Il me semble que nous devons avoir en grande révérence la parole que notre Sauveur et Rédempteur Jésus-Christ dit à ses disciples : « Mangez ce qui sera mis devant vous ». C’est, comme je crois, une plus grande vertu de manger sans choix ce qu’on vous présente et en même ordre qu’on le vous présente, ou qu’il soit à votre goût ou qu’il ne le soit pas, que de choisir toujours le pire. Car encore que cette dernière façon de vivre semble plus austère, l’autre néanmoins a plus de résignation, car par icelle on ne renonce pas seulement à son goût, mais encore à son choix ; et si, ce n’est pas une petite austérité de tourner son goût à toute main et le tenir sujet aux rencontres, joint que cette sorte de mortification ne paraît point, n’incommode personne, et est uniquement propre pour la vie civile. Reculer une viande pour en prendre une autre, pincer et racler toutes choses, ne trouver jamais rien de bien apprêté ni de bien net, faire des mystères à chaque morceau, cela ressent un cœur mol et attentif aux plats et aux écuelles. J’estime plus que saint Bernard bût de l'huile pour de l’eau ou du vin, que s’il eût bu de l’eau d’absinthe avec attention ; car c’était signe qu’il ne pensait pas à ce qu’il buvait. Et en cette nonchalance de ce qu’on doit manger et qu’on boit, gît la perfection de la pratique de ce mot sacré : « Mangez ce qui vous sera mis devant ». J’excepte néanmoins les viandes qui nuisent à la santé ou qui même incommodent l’esprit, comme font à plusieurs les viandes chaudes et épicées, fumeuses, venteuses ; et certaines occasions esquelles la nature a besoin d’être récréée et aidée, pour pouvoir soutenir quelque travail à la gloire de Dieu. Une continuelle et modérée sobriété est meilleure que les abstinences violentes, faites à diverses reprises et entremêlées de grands relâchements.

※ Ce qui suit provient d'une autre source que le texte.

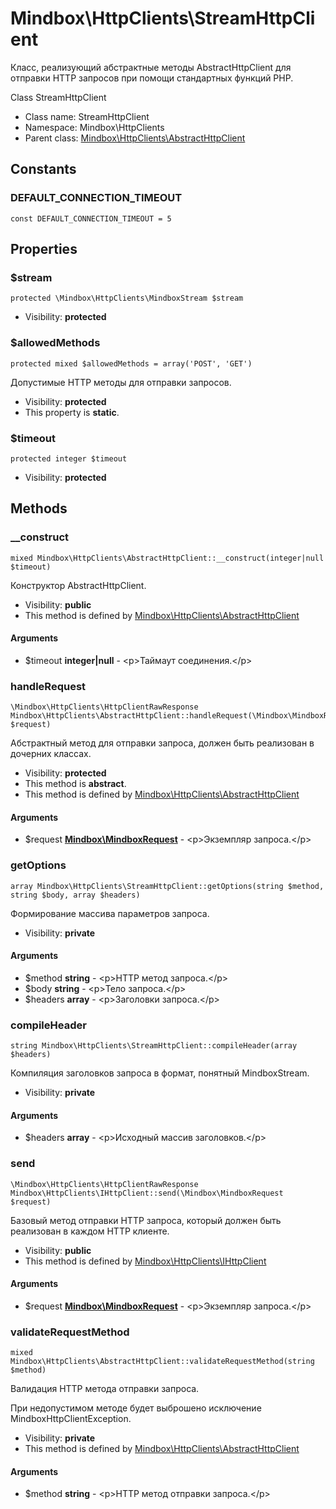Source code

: Mindbox\HttpClients\StreamHttpClient
===============

Класс, реализующий абстрактные методы AbstractHttpClient для отправки HTTP запросов при помощи стандартных функций
PHP.

Class StreamHttpClient


* Class name: StreamHttpClient
* Namespace: Mindbox\HttpClients
* Parent class: [Mindbox\HttpClients\AbstractHttpClient](Mindbox-HttpClients-AbstractHttpClient.md)



Constants
----------


### DEFAULT_CONNECTION_TIMEOUT

    const DEFAULT_CONNECTION_TIMEOUT = 5





Properties
----------


### $stream

    protected \Mindbox\HttpClients\MindboxStream $stream





* Visibility: **protected**


### $allowedMethods

    protected mixed $allowedMethods = array('POST', 'GET')

Допустимые HTTP методы для отправки запросов.



* Visibility: **protected**
* This property is **static**.


### $timeout

    protected integer $timeout





* Visibility: **protected**


Methods
-------


### __construct

    mixed Mindbox\HttpClients\AbstractHttpClient::__construct(integer|null $timeout)

Конструктор AbstractHttpClient.



* Visibility: **public**
* This method is defined by [Mindbox\HttpClients\AbstractHttpClient](Mindbox-HttpClients-AbstractHttpClient.md)


#### Arguments
* $timeout **integer|null** - &lt;p&gt;Таймаут соединения.&lt;/p&gt;



### handleRequest

    \Mindbox\HttpClients\HttpClientRawResponse Mindbox\HttpClients\AbstractHttpClient::handleRequest(\Mindbox\MindboxRequest $request)

Абстрактный метод для отправки запроса, должен быть реализован в дочерних классах.



* Visibility: **protected**
* This method is **abstract**.
* This method is defined by [Mindbox\HttpClients\AbstractHttpClient](Mindbox-HttpClients-AbstractHttpClient.md)


#### Arguments
* $request **[Mindbox\MindboxRequest](Mindbox-MindboxRequest.md)** - &lt;p&gt;Экземпляр запроса.&lt;/p&gt;



### getOptions

    array Mindbox\HttpClients\StreamHttpClient::getOptions(string $method, string $body, array $headers)

Формирование массива параметров запроса.



* Visibility: **private**


#### Arguments
* $method **string** - &lt;p&gt;HTTP метод запроса.&lt;/p&gt;
* $body **string** - &lt;p&gt;Тело запроса.&lt;/p&gt;
* $headers **array** - &lt;p&gt;Заголовки запроса.&lt;/p&gt;



### compileHeader

    string Mindbox\HttpClients\StreamHttpClient::compileHeader(array $headers)

Компиляция заголовков запроса в формат, понятный MindboxStream.



* Visibility: **private**


#### Arguments
* $headers **array** - &lt;p&gt;Исходный массив заголовков.&lt;/p&gt;



### send

    \Mindbox\HttpClients\HttpClientRawResponse Mindbox\HttpClients\IHttpClient::send(\Mindbox\MindboxRequest $request)

Базовый метод отправки HTTP запроса, который должен быть реализован в каждом HTTP клиенте.



* Visibility: **public**
* This method is defined by [Mindbox\HttpClients\IHttpClient](Mindbox-HttpClients-IHttpClient.md)


#### Arguments
* $request **[Mindbox\MindboxRequest](Mindbox-MindboxRequest.md)** - &lt;p&gt;Экземпляр запроса.&lt;/p&gt;



### validateRequestMethod

    mixed Mindbox\HttpClients\AbstractHttpClient::validateRequestMethod(string $method)

Валидация HTTP метода отправки запроса.

При недопустимом методе будет выброшено исключение MindboxHttpClientException.

* Visibility: **private**
* This method is defined by [Mindbox\HttpClients\AbstractHttpClient](Mindbox-HttpClients-AbstractHttpClient.md)


#### Arguments
* $method **string** - &lt;p&gt;HTTP метод отправки запроса.&lt;/p&gt;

La discipline a une merveilleuse vertu pour réveiller l’appétit de la dévotion, étant prise modérément. La haire mate puissamment le corps ; mais son usage n’est pas pour l’ordinaire propre ni aux gens mariés, ni aux délicates complexions, ni à ceux qui ont à supporter d’autres grandes peines. Il est vrai qu’ès jours plus signalés de la pénitence, on la peut employer avec l’avis du discret confesseur.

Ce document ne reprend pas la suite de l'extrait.